ABOUT THIS TASK
Say how many lines of the data contain "研发中心项目", and nothing more.

RECORD SET
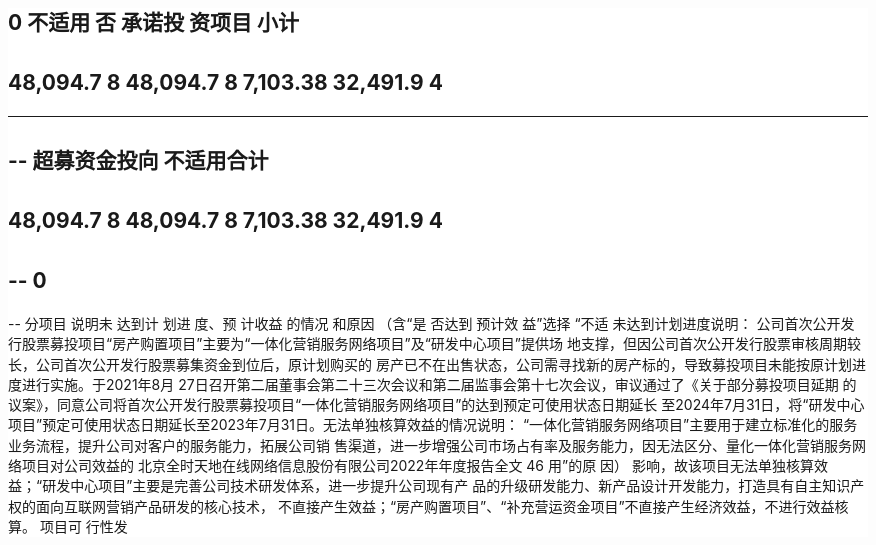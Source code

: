 0
不适用
否
承诺投
资项目
小计
--
48,094.7
8
48,094.7
8
7,103.38
32,491.9
4
--
----
--
超募资金投向
不适用合计
--
48,094.7
8
48,094.7
8
7,103.38
32,491.9
4
--
--
0
--
--
分项目
说明未
达到计
划进
度、预
计收益
的情况
和原因
（含“是
否达到
预计效
益”选择
“不适
未达到计划进度说明：
公司首次公开发行股票募投项目“房产购置项目”主要为“一体化营销服务网络项目”及“研发中心项目”提供场
地支撑，但因公司首次公开发行股票审核周期较长，公司首次公开发行股票募集资金到位后，原计划购买的
房产已不在出售状态，公司需寻找新的房产标的，导致募投项目未能按原计划进度进行实施。于2021年8月
27日召开第二届董事会第二十三次会议和第二届监事会第十七次会议，审议通过了《关于部分募投项目延期
的议案》，同意公司将首次公开发行股票募投项目“一体化营销服务网络项目”的达到预定可使用状态日期延长
至2024年7月31日，将“研发中心项目”预定可使用状态日期延长至2023年7月31日。无法单独核算效益的情况说明：
“一体化营销服务网络项目”主要用于建立标准化的服务业务流程，提升公司对客户的服务能力，拓展公司销
售渠道，进一步增强公司市场占有率及服务能力，因无法区分、量化一体化营销服务网络项目对公司效益的
北京全时天地在线网络信息股份有限公司2022年年度报告全文
46
用”的原
因）
影响，故该项目无法单独核算效益；“研发中心项目”主要是完善公司技术研发体系，进一步提升公司现有产
品的升级研发能力、新产品设计开发能力，打造具有自主知识产权的面向互联网营销产品研发的核心技术，
不直接产生效益；“房产购置项目”、“补充营运资金项目”不直接产生经济效益，不进行效益核算。
项目可
行性发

SOLUTION BELOW
3